THE PROBLEM: Please show each line of the listing where "travers" is present.

DATA:
========================

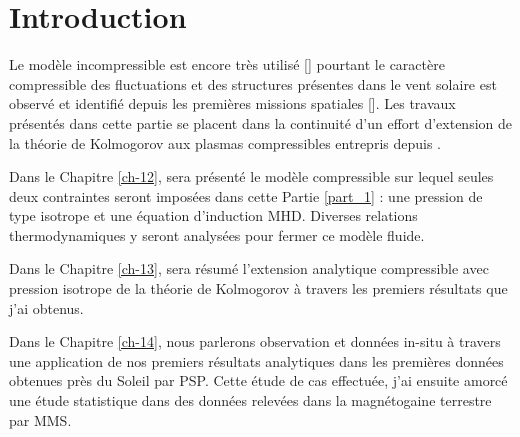 \chapter*{Introduction}
 \adjustmtc
\renewcommand\partie{\Partie\ INTRO}
\label{ch-10}

Le modèle incompressible est encore très utilisé [\cite{marino_scaling_2023}] pourtant le caractère compressible des fluctuations et des structures présentes dans le vent solaire est observé et identifié depuis les premières missions spatiales [\cite{tu_mhd_1995}]. Les travaux présentés dans cette partie se placent dans la continuité d'un effort d'extension de la théorie de Kolmogorov aux plasmas compressibles entrepris depuis \cite{banerjee_exact_2013}. 

Dans le Chapitre \ref{ch-12}, sera présenté le modèle compressible sur lequel seules deux contraintes seront imposées dans cette Partie \ref{part_1} : une pression de type isotrope et une équation d'induction \ac{MHD}. Diverses relations thermodynamiques y seront analysées pour fermer ce modèle fluide. 

Dans le Chapitre \ref{ch-13}, sera résumé l'extension analytique compressible avec pression isotrope de la théorie de Kolmogorov à travers les premiers résultats que j'ai obtenus. 

Dans le Chapitre \ref{ch-14}, nous parlerons observation et données in-situ à travers une application de nos premiers résultats analytiques dans les premières données obtenues près du Soleil par \ac{PSP}. Cette étude de cas effectuée, j'ai ensuite amorcé une étude statistique dans des données relevées dans la magnétogaine terrestre par \ac{MMS}.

========================

SOLUTION:
Dans le Chapitre \ref{ch-13}, sera résumé l'extension analytique compressible avec pression isotrope de la théorie de Kolmogorov à travers les premiers résultats que j'ai obtenus. 
Dans le Chapitre \ref{ch-14}, nous parlerons observation et données in-situ à travers une application de nos premiers résultats analytiques dans les premières données obtenues près du Soleil par \ac{PSP}. Cette étude de cas effectuée, j'ai ensuite amorcé une étude statistique dans des données relevées dans la magnétogaine terrestre par \ac{MMS}.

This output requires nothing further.